Perhaps some of the missing records are at the Library of Congress, which has considerable documentation of the development of the discipline of ecology. But according to daughter Harriet Cowles, Elizabeth took many of Henry's papers after his death and put them on the curb as garbage (at 5722 Blackstone in Hyde Park), thinking no one would have an interest in them. That may not be the whole story. Elizabeth may have been systematic in what was retained and what was destroyed so as to limit future generations' ability to examine conflicts among the founders of ecology. Early correspondence and love letters between Henry and Elizabeth, which were not thrown out, show them to be adept academic in-fighters when it came to Henry's career. Henry writes Elizabeth in 1901 that if his colleague Chamberlain is promoted over him, he "will raise a deuce of a row." [Box 3, Folder 5]

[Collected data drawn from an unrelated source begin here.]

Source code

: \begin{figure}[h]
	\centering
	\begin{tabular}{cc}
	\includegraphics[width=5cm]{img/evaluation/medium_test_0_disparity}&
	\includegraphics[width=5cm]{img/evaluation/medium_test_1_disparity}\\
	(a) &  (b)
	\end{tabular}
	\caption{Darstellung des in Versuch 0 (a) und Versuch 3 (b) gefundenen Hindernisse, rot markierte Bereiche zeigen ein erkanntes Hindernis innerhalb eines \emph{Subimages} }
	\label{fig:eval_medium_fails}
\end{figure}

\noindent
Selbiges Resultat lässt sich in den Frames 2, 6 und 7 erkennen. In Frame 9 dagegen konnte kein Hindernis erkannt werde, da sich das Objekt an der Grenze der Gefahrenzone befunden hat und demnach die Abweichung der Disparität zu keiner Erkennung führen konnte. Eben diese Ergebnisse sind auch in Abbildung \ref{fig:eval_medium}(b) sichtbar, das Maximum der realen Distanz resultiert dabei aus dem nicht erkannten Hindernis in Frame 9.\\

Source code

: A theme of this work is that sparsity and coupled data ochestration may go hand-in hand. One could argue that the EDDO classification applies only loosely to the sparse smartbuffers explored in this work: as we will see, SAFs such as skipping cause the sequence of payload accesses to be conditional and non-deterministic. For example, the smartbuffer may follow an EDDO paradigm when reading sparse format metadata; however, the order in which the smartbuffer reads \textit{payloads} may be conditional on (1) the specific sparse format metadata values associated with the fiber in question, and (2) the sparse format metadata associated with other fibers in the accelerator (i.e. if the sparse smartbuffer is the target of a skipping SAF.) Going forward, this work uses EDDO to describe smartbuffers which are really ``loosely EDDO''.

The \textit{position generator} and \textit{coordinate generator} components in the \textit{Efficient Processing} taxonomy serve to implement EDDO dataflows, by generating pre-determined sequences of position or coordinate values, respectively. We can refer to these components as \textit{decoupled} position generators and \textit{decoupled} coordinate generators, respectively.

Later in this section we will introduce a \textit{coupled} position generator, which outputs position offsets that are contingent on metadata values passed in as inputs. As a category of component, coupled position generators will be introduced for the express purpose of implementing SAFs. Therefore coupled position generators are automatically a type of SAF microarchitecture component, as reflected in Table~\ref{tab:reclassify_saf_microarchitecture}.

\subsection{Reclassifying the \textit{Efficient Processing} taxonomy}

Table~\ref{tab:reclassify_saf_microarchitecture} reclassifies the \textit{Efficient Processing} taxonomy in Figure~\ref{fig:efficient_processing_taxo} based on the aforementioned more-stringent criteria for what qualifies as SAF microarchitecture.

Why is this important? Both Cowles and Clements revolutionized the study of nature with their theories of orderly plant succession, sometimes called "dynamic ecology." Because Clements published much more than Cowles, the theory came to be known as the Clementsian paradigm. When this theory came under attack by Henry Gleason, who argued that nature was far more chaotic than orderly, Cowles largely remained on the sidelines. It could be argued that this was because Gleason had been a student of Cowles at the University of Chicago, but so had Victor Shelford, who collaborated with Clements on extending the Clementsian paradigm to all biology. Or perhaps Cowles wanted to emphasize his own differences with Clements over the direction and details of plant succession, which were significant. But the answer may be that Frederic, Edith, Henry, and Elizabeth just didn't get along.
The battle between Clementsian and Gleasonian views of nature goes on into this century, unfortunately with too little enlightenment from the Henry Chandler Cowles collection.